* **YOUR INSTRUCTIONS**
Below are records; reproduce exactly the lines from the one that has "1. On the **Measurements**" through the one that has "(Deprecated from 4.x)", ends included, and nothing more.

--- START ---

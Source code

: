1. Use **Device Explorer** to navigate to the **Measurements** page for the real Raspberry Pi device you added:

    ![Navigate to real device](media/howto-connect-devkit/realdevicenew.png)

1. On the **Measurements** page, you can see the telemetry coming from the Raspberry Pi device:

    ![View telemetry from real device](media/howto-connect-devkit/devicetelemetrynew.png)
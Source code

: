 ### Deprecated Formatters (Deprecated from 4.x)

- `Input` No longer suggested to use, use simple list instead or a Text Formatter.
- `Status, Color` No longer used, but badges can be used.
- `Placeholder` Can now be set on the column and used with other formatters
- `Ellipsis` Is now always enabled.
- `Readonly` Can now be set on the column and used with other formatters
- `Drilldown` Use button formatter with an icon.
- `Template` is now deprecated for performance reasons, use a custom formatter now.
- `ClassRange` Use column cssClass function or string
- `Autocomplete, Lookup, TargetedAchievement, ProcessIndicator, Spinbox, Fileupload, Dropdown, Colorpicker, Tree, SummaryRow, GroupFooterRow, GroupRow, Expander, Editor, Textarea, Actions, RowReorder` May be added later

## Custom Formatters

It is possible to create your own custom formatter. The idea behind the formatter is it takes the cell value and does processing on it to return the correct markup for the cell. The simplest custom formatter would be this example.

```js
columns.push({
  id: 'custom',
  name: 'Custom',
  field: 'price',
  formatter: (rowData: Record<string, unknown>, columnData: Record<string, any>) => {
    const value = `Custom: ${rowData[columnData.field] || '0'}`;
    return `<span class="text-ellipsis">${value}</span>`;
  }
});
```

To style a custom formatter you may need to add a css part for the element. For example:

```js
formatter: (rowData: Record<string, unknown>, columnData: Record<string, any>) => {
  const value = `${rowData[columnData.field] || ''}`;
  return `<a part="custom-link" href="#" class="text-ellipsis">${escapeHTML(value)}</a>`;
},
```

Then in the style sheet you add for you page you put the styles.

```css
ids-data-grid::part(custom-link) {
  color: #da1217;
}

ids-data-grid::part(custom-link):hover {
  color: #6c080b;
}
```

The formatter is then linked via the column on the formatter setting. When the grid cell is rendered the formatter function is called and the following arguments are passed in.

--- END ---

* **SOLVED EXERCISE**
1. On the **Measurements** page, you can see the telemetry coming from the Raspberry Pi device:

    ![View telemetry from real device](media/howto-connect-devkit/devicetelemetrynew.png)
Source code

: ### Deprecated Formatters (Deprecated from 4.x)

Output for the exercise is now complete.